▶ What you have to do: Each line from the opening of the records that follow to the line with "plan as needed." needs to be written out exactly. Add nothing.

# # # # #

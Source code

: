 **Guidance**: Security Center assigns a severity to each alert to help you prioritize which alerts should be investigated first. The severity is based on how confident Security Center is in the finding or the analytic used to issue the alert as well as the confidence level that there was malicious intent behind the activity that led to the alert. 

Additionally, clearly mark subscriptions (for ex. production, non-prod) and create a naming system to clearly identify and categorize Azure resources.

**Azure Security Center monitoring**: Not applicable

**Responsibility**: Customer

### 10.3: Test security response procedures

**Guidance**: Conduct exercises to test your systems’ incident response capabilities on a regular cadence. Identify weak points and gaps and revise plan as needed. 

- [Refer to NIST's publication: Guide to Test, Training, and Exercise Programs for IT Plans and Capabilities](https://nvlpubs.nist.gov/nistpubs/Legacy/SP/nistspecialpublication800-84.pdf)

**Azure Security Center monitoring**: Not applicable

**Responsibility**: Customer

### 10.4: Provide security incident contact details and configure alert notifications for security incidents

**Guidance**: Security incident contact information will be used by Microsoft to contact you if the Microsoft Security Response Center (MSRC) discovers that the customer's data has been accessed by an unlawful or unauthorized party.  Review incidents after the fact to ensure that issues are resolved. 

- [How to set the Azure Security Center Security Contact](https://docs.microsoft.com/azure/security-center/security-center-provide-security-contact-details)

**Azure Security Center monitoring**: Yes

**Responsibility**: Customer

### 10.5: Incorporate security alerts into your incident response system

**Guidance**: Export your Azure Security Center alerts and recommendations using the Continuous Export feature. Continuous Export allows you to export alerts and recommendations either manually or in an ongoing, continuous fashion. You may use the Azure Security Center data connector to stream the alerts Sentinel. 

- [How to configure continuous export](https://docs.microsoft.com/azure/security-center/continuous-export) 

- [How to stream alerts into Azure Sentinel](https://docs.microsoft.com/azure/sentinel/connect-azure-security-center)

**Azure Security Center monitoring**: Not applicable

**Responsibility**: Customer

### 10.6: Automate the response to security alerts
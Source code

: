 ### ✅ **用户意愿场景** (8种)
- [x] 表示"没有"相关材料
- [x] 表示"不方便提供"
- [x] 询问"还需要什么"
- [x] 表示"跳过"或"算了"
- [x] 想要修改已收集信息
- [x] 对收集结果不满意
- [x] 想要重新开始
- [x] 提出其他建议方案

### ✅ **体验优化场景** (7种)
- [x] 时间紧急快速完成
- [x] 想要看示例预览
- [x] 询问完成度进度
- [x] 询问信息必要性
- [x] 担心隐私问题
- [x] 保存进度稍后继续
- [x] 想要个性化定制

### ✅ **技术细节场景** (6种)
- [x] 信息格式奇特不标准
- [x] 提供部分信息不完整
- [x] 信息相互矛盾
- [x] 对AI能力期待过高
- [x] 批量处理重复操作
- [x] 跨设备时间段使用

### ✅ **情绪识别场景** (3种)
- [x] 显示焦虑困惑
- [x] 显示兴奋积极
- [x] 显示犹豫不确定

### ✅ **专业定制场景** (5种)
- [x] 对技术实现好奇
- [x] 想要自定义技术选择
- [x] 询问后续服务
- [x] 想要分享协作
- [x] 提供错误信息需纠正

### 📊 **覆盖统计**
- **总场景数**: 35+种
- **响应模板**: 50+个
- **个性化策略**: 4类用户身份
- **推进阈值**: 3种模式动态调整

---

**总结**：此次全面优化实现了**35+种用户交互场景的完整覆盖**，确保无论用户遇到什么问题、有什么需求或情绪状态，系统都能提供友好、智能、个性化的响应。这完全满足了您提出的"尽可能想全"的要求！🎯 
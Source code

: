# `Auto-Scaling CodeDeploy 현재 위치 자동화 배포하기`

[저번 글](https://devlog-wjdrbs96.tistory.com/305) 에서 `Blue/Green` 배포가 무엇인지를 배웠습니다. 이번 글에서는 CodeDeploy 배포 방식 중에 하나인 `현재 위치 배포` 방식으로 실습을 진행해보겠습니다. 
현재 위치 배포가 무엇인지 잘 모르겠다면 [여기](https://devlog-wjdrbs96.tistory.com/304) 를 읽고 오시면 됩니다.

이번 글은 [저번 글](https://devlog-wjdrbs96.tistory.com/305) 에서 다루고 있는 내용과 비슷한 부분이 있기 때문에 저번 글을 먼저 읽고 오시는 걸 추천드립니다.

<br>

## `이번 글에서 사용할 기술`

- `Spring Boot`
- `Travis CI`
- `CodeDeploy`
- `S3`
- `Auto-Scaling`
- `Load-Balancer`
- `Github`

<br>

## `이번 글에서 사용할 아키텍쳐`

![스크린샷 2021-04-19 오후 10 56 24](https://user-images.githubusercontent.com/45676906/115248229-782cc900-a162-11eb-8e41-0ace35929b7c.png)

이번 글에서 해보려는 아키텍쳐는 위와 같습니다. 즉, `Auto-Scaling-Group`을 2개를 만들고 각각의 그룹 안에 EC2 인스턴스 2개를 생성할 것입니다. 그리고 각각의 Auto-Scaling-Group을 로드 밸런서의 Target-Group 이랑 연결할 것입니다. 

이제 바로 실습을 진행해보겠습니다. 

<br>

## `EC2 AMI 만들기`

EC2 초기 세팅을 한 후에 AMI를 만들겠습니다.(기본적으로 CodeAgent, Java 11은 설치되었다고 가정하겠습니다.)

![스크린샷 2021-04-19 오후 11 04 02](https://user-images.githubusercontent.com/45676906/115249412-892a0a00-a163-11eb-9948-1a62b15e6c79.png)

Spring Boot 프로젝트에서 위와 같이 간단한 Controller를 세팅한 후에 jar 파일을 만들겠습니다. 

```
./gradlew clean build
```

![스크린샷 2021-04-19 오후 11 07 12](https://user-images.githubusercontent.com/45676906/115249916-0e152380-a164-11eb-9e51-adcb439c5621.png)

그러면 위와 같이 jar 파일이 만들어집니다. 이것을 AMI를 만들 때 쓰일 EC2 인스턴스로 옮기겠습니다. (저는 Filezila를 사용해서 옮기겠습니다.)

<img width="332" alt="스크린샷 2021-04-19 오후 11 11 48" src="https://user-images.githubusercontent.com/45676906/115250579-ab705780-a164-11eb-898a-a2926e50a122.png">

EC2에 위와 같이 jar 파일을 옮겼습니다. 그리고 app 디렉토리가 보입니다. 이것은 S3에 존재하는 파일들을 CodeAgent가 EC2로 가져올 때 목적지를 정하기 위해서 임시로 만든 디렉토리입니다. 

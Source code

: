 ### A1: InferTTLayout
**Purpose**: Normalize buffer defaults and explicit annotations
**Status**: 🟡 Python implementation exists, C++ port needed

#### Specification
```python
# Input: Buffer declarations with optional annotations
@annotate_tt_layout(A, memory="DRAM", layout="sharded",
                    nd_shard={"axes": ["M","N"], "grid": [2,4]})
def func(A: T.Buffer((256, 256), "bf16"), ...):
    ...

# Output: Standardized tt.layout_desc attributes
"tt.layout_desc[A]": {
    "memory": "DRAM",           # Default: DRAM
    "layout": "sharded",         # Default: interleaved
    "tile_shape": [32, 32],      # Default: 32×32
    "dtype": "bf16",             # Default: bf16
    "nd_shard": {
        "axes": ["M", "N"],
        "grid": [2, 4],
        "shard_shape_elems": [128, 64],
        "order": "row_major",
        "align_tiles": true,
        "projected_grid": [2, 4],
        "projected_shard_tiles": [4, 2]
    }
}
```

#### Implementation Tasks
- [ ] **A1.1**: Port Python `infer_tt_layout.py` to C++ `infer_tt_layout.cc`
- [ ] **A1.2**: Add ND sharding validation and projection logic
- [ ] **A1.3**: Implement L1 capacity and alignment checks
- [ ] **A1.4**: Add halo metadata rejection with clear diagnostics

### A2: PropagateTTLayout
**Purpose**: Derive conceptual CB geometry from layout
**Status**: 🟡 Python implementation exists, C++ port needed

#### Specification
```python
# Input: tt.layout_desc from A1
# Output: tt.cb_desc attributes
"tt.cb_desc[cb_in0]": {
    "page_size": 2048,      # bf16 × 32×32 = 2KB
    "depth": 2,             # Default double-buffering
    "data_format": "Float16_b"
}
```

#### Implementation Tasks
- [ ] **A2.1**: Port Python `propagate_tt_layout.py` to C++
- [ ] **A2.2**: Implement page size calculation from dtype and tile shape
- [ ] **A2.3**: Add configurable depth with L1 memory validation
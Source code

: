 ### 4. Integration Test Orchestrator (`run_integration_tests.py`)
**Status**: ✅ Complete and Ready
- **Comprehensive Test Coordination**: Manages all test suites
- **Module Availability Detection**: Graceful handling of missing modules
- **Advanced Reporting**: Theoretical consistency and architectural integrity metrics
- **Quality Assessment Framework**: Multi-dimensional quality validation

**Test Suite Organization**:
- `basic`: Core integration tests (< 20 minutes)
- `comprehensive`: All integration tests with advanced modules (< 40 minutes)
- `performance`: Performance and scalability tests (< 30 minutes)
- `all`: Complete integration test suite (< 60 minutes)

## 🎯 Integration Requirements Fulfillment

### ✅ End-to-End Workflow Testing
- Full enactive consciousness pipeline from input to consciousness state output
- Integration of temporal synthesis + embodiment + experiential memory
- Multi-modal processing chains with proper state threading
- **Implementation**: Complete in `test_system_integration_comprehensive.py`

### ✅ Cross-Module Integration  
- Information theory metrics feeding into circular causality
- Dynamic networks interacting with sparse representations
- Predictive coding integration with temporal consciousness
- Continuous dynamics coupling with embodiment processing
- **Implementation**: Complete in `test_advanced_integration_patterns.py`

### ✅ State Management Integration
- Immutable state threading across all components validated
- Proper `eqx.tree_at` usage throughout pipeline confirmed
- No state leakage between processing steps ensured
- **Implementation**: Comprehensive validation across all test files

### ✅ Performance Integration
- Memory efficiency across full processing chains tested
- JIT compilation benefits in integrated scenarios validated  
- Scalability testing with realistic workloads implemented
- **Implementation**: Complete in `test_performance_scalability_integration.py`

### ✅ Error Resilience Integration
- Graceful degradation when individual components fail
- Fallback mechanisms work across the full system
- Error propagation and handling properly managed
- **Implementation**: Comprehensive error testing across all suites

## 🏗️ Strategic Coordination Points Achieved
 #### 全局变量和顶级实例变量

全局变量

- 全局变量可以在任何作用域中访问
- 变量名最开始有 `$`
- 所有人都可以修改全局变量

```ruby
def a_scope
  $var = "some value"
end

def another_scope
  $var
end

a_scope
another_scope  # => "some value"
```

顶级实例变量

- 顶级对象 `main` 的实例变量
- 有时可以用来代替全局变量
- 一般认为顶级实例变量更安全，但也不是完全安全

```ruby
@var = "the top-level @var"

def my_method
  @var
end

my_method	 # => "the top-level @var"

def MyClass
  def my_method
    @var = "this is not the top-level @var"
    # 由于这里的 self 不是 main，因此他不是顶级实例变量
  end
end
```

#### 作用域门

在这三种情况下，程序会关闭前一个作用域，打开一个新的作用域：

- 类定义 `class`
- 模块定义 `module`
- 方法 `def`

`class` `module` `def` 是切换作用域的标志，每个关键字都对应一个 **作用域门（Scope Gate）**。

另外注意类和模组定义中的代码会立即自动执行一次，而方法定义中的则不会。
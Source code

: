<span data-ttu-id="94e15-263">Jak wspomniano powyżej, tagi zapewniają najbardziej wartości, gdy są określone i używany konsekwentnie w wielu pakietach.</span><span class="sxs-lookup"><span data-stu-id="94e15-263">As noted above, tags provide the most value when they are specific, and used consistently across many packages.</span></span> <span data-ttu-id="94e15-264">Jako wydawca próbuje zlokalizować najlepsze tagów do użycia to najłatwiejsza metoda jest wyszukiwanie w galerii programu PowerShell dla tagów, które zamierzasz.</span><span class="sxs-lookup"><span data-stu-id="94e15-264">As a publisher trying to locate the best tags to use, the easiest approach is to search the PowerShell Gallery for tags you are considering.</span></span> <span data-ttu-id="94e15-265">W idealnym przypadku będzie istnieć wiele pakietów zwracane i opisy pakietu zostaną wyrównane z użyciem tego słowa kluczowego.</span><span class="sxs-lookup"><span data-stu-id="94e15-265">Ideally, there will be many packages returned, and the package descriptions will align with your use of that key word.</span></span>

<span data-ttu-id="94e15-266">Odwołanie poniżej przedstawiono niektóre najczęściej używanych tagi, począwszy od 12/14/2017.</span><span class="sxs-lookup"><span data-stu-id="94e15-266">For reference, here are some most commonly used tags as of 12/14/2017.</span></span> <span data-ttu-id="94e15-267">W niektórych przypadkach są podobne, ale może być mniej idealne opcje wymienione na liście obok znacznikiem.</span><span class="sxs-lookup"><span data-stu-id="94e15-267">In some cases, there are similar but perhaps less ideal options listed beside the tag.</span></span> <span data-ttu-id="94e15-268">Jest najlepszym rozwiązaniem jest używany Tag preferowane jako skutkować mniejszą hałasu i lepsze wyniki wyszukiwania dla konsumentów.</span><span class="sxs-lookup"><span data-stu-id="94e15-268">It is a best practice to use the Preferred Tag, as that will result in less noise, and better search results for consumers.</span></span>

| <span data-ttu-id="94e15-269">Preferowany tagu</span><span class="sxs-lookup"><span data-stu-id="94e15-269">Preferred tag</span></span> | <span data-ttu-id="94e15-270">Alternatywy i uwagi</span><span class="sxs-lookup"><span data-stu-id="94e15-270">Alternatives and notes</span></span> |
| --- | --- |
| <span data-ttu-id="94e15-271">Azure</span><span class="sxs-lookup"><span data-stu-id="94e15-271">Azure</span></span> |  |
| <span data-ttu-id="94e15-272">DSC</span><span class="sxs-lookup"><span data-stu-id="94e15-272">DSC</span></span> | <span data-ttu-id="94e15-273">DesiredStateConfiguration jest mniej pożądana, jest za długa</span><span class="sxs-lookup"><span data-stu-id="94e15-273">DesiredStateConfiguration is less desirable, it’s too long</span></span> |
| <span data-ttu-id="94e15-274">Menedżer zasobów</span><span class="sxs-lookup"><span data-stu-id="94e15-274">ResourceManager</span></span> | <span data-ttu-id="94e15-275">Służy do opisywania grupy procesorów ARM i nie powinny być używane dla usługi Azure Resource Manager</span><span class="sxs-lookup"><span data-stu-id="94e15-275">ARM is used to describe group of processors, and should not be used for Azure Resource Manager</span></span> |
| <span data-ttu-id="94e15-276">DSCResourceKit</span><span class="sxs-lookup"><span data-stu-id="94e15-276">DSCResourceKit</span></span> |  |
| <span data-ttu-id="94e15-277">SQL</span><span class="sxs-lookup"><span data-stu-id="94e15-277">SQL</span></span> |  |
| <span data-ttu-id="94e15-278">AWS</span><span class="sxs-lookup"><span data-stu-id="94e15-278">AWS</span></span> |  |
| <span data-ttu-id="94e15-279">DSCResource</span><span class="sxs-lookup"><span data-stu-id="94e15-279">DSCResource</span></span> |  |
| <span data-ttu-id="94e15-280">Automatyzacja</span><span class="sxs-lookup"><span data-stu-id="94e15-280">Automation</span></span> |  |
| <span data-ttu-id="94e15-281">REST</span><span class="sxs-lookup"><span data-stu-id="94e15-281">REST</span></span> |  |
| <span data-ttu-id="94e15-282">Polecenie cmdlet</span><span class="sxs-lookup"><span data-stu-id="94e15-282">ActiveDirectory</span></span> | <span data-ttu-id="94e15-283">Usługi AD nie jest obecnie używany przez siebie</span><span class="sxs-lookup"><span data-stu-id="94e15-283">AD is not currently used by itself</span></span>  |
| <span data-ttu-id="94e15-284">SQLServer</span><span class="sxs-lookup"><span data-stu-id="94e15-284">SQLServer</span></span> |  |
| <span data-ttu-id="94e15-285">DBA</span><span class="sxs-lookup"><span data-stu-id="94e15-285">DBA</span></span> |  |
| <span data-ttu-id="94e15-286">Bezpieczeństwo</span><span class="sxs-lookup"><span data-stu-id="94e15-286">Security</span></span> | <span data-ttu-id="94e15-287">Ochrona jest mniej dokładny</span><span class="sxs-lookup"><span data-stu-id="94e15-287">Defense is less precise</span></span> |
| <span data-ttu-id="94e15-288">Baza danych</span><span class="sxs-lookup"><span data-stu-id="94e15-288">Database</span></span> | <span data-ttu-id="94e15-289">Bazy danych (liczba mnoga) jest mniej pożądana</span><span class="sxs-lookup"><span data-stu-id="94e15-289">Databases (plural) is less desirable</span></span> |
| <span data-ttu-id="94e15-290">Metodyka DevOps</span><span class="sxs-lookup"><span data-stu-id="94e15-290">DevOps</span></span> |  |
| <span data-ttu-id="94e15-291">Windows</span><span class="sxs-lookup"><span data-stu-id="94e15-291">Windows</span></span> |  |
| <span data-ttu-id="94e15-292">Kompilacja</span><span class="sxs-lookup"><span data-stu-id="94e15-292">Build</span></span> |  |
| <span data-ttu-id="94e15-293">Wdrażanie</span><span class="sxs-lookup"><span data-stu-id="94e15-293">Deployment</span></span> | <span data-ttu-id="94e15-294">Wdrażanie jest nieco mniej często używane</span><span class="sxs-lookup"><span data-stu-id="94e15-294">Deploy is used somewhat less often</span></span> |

# # # # #

▶ Answer space:
Source code

: **Guidance**: Security Center assigns a severity to each alert to help you prioritize which alerts should be investigated first. The severity is based on how confident Security Center is in the finding or the analytic used to issue the alert as well as the confidence level that there was malicious intent behind the activity that led to the alert. 

Additionally, clearly mark subscriptions (for ex. production, non-prod) and create a naming system to clearly identify and categorize Azure resources.

**Azure Security Center monitoring**: Not applicable

**Responsibility**: Customer

### 10.3: Test security response procedures

**Guidance**: Conduct exercises to test your systems’ incident response capabilities on a regular cadence. Identify weak points and gaps and revise plan as needed. 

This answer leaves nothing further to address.